Experiencing extreme stress and trauma is a far too common occurrence. Some people go through intensely stressful or traumatic events, whereas others see stress mount gradually over time, becoming untenable. It may be different for each person, but everyone has a breaking point and may be diagnosed with Post-Traumatic Stress Disorder, or PTSD. As of 2018, nearly 8% of adults in the United States have PTSD and a significant proportion of that percentage is made up of veterans. PTSD is nearly always a life-altering mental disorder with effects ranging from disruptions to daily life to depression and suicide. Because of the serious nature of PTSD, patients seek help through psychotherapy and medications. These methods have provided some relief, but many of the medications prescribed for PTSD alter brain chemistry and if certain neurotransmitters become too imbalanced, the results can be devastating. Fortunately, as more and more research is being done, more people who live with PTSD are turning to cannabis for relief from their symptoms.


PTSD is known today as a mental illness, but this was not always the case.

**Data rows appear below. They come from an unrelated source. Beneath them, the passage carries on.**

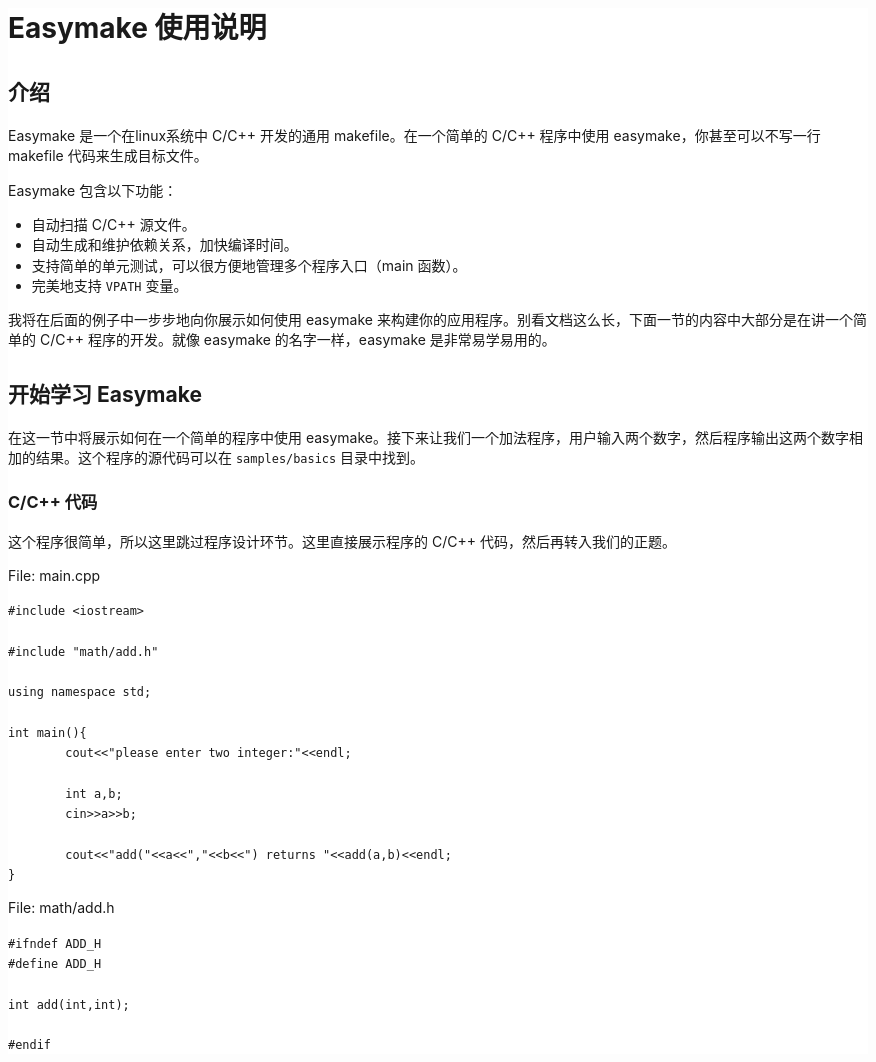 # Easymake 使用说明



## 介绍 ##

Easymake 是一个在linux系统中 C/C++ 开发的通用 makefile。在一个简单的 C/C++ 程序中使用 easymake，你甚至可以不写一行 makefile 代码来生成目标文件。

Easymake 包含以下功能：

* 自动扫描 C/C++ 源文件。
* 自动生成和维护依赖关系，加快编译时间。
* 支持简单的单元测试，可以很方便地管理多个程序入口（main 函数）。
* 完美地支持 `VPATH` 变量。

我将在后面的例子中一步步地向你展示如何使用 easymake 来构建你的应用程序。别看文档这么长，下面一节的内容中大部分是在讲一个简单的 C/C++ 程序的开发。就像 easymake 的名字一样，easymake 是非常易学易用的。



## 开始学习 Easymake ##

在这一节中将展示如何在一个简单的程序中使用 easymake。接下来让我们一个加法程序，用户输入两个数字，然后程序输出这两个数字相加的结果。这个程序的源代码可以在 `samples/basics` 目录中找到。

  
### C/C++ 代码 ###

这个程序很简单，所以这里跳过程序设计环节。这里直接展示程序的 C/C++ 代码，然后再转入我们的正题。

File: main.cpp

``` cplusplus
#include <iostream>

#include "math/add.h"

using namespace std;

int main(){
        cout<<"please enter two integer:"<<endl;

        int a,b;
        cin>>a>>b;

        cout<<"add("<<a<<","<<b<<") returns "<<add(a,b)<<endl;
}
```

File: math/add.h

``` cplusplus
#ifndef ADD_H
#define ADD_H

int add(int,int);

#endif
```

It stands to reason people have suffered from PTSD since humans have been on the planet, even early recordings of soldiers struggling with the horrors of war are found in ancient Greek texts, but the first recorded instances of PTSD and attempts to treat it trace back to World War I.  During WW I, PTSD was coined as ‘shell shock’. Veterans experiencing ‘shell shock’ suffered from tremors, shaking muscles, bouts of depression or anger, go blind or lose use of certain body parts as a result of the trauma, or even become completely catatonic. Some deemed these symptoms to be nothing more than men losing their nerve to fight for their country, but even those who did their best to treat the poor soldiers did not fully comprehend the power the mind has over the body.  It took many more wars and a few more decades for psychologists to realize exactly what was going on when someone faces extreme situations, violence, or extended trauma.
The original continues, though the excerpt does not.